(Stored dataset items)
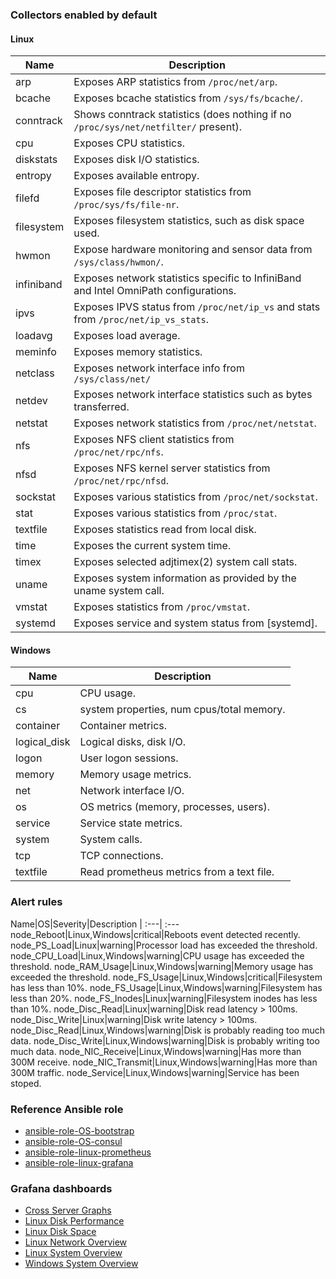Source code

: ### Collectors enabled by default

#### Linux
Name     | Description 
---------|-------------
arp | Exposes ARP statistics from `/proc/net/arp`.
bcache | Exposes bcache statistics from `/sys/fs/bcache/`.
conntrack | Shows conntrack statistics (does nothing if no `/proc/sys/net/netfilter/` present).
cpu | Exposes CPU statistics.
diskstats | Exposes disk I/O statistics.
entropy | Exposes available entropy.
filefd | Exposes file descriptor statistics from `/proc/sys/fs/file-nr`.
filesystem | Exposes filesystem statistics, such as disk space used.
hwmon | Expose hardware monitoring and sensor data from `/sys/class/hwmon/`.
infiniband | Exposes network statistics specific to InfiniBand and Intel OmniPath configurations.
ipvs | Exposes IPVS status from `/proc/net/ip_vs` and stats from `/proc/net/ip_vs_stats`.
loadavg | Exposes load average.
meminfo | Exposes memory statistics.
netclass | Exposes network interface info from `/sys/class/net/`
netdev | Exposes network interface statistics such as bytes transferred.
netstat | Exposes network statistics from `/proc/net/netstat`.
nfs | Exposes NFS client statistics from `/proc/net/rpc/nfs`.
nfsd | Exposes NFS kernel server statistics from `/proc/net/rpc/nfsd`.
sockstat | Exposes various statistics from `/proc/net/sockstat`.
stat | Exposes various statistics from `/proc/stat`.
textfile | Exposes statistics read from local disk.
time | Exposes the current system time.
timex | Exposes selected adjtimex(2) system call stats.
uname | Exposes system information as provided by the uname system call.
vmstat | Exposes statistics from `/proc/vmstat`.
systemd | Exposes service and system status from [systemd].

#### Windows
Name     | Description 
---------|-------------
cpu | CPU usage.
cs | system properties, num cpus/total memory.
container | Container metrics.
logical_disk | Logical disks, disk I/O.
logon | User logon sessions.
memory | Memory usage metrics.
net | Network interface I/O.
os | OS metrics (memory, processes, users).
service | Service state metrics.
system | System calls.
tcp | TCP connections.
textfile | Read prometheus metrics from a text file.

### Alert rules
Name|OS|Severity|Description
| :---| :---
node_Reboot|Linux,Windows|critical|Reboots event detected recently.
node_PS_Load|Linux|warning|Processor load has exceeded the threshold.
node_CPU_Load|Linux,Windows|warning|CPU usage has exceeded the threshold.
node_RAM_Usage|Linux,Windows|warning|Memory usage has exceeded the threshold.
node_FS_Usage|Linux,Windows|critical|Filesystem has less than 10%.
node_FS_Usage|Linux,Windows|warning|Filesystem has less than 20%.
node_FS_Inodes|Linux|warning|Filesystem inodes has less than 10%.
node_Disc_Read|Linux|warning|Disk read latency > 100ms.
node_Disc_Write|Linux|warning|Disk write latency > 100ms.
node_Disc_Read|Linux,Windows|warning|Disk is probably reading too much data.
node_Disc_Write|Linux,Windows|warning|Disk is probably writing too much data.
node_NIC_Receive|Linux,Windows|warning|Has more than 300M receive.
node_NIC_Transmit|Linux,Windows|warning|Has more than 300M traffic.
node_Service|Linux,Windows|warning|Service has been stoped.

### Reference Ansible role
- [ansible-role-OS-bootstrap](https://github.com/goldstrike77/ansible-role-OS-bootstrap)
- [ansible-role-OS-consul](https://github.com/goldstrike77/ansible-role-OS-consul)
- [ansible-role-linux-prometheus](https://github.com/goldstrike77/ansible-role-linux-prometheus)
- [ansible-role-linux-grafana](https://github.com/goldstrike77/ansible-role-linux-grafana)

### Grafana dashboards
- [Cross Server Graphs](https://raw.githubusercontent.com/goldstrike77/Screenshots/master/Grafana/Universal/Cross_Server_Graphs.png)
- [Linux Disk Performance](https://raw.githubusercontent.com/goldstrike77/Screenshots/master/Grafana/OperatingSystem/Linux_Disk_Performance.png)
- [Linux Disk Space](https://raw.githubusercontent.com/goldstrike77/Screenshots/master/Grafana/OperatingSystem/Linux_Disk_Space.png)
- [Linux Network Overview](https://raw.githubusercontent.com/goldstrike77/Screenshots/master/Grafana/OperatingSystem/Linux_Network_Overview.png)
- [Linux System Overview](https://raw.githubusercontent.com/goldstrike77/Screenshots/master/Grafana/OperatingSystem/Linux_System_Overview.png)
- [Windows System Overview](https://raw.githubusercontent.com/goldstrike77/Screenshots/master/Grafana/OperatingSystem/Windows_System_Overview.png)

Task instructions: Reproduce the records, all of them, word for word; omit the pictures.

Response for this exercise:
Source code

: ### Collectors enabled by default

#### Linux
Name     | Description 
---------|-------------
arp | Exposes ARP statistics from `/proc/net/arp`.
bcache | Exposes bcache statistics from `/sys/fs/bcache/`.
conntrack | Shows conntrack statistics (does nothing if no `/proc/sys/net/netfilter/` present).
cpu | Exposes CPU statistics.
diskstats | Exposes disk I/O statistics.
entropy | Exposes available entropy.
filefd | Exposes file descriptor statistics from `/proc/sys/fs/file-nr`.
filesystem | Exposes filesystem statistics, such as disk space used.
hwmon | Expose hardware monitoring and sensor data from `/sys/class/hwmon/`.
infiniband | Exposes network statistics specific to InfiniBand and Intel OmniPath configurations.
ipvs | Exposes IPVS status from `/proc/net/ip_vs` and stats from `/proc/net/ip_vs_stats`.
loadavg | Exposes load average.
meminfo | Exposes memory statistics.
netclass | Exposes network interface info from `/sys/class/net/`
netdev | Exposes network interface statistics such as bytes transferred.
netstat | Exposes network statistics from `/proc/net/netstat`.
nfs | Exposes NFS client statistics from `/proc/net/rpc/nfs`.
nfsd | Exposes NFS kernel server statistics from `/proc/net/rpc/nfsd`.
sockstat | Exposes various statistics from `/proc/net/sockstat`.
stat | Exposes various statistics from `/proc/stat`.
textfile | Exposes statistics read from local disk.
time | Exposes the current system time.
timex | Exposes selected adjtimex(2) system call stats.
uname | Exposes system information as provided by the uname system call.
vmstat | Exposes statistics from `/proc/vmstat`.
systemd | Exposes service and system status from [systemd].

#### Windows
Name     | Description 
---------|-------------
cpu | CPU usage.
cs | system properties, num cpus/total memory.
container | Container metrics.
logical_disk | Logical disks, disk I/O.
logon | User logon sessions.
memory | Memory usage metrics.
net | Network interface I/O.
os | OS metrics (memory, processes, users).
service | Service state metrics.
system | System calls.
tcp | TCP connections.
textfile | Read prometheus metrics from a text file.

### Alert rules
Name|OS|Severity|Description
| :---| :---
node_Reboot|Linux,Windows|critical|Reboots event detected recently.
node_PS_Load|Linux|warning|Processor load has exceeded the threshold.
node_CPU_Load|Linux,Windows|warning|CPU usage has exceeded the threshold.
node_RAM_Usage|Linux,Windows|warning|Memory usage has exceeded the threshold.
node_FS_Usage|Linux,Windows|critical|Filesystem has less than 10%.
node_FS_Usage|Linux,Windows|warning|Filesystem has less than 20%.
node_FS_Inodes|Linux|warning|Filesystem inodes has less than 10%.
node_Disc_Read|Linux|warning|Disk read latency > 100ms.
node_Disc_Write|Linux|warning|Disk write latency > 100ms.
node_Disc_Read|Linux,Windows|warning|Disk is probably reading too much data.
node_Disc_Write|Linux,Windows|warning|Disk is probably writing too much data.
node_NIC_Receive|Linux,Windows|warning|Has more than 300M receive.
node_NIC_Transmit|Linux,Windows|warning|Has more than 300M traffic.
node_Service|Linux,Windows|warning|Service has been stoped.

### Reference Ansible role
- [ansible-role-OS-bootstrap](https://github.com/goldstrike77/ansible-role-OS-bootstrap)
- [ansible-role-OS-consul](https://github.com/goldstrike77/ansible-role-OS-consul)
- [ansible-role-linux-prometheus](https://github.com/goldstrike77/ansible-role-linux-prometheus)
- [ansible-role-linux-grafana](https://github.com/goldstrike77/ansible-role-linux-grafana)

### Grafana dashboards
- [Cross Server Graphs](https://raw.githubusercontent.com/goldstrike77/Screenshots/master/Grafana/Universal/Cross_Server_Graphs.png)
- [Linux Disk Performance](https://raw.githubusercontent.com/goldstrike77/Screenshots/master/Grafana/OperatingSystem/Linux_Disk_Performance.png)
- [Linux Disk Space](https://raw.githubusercontent.com/goldstrike77/Screenshots/master/Grafana/OperatingSystem/Linux_Disk_Space.png)
- [Linux Network Overview](https://raw.githubusercontent.com/goldstrike77/Screenshots/master/Grafana/OperatingSystem/Linux_Network_Overview.png)
- [Linux System Overview](https://raw.githubusercontent.com/goldstrike77/Screenshots/master/Grafana/OperatingSystem/Linux_System_Overview.png)
- [Windows System Overview](https://raw.githubusercontent.com/goldstrike77/Screenshots/master/Grafana/OperatingSystem/Windows_System_Overview.png)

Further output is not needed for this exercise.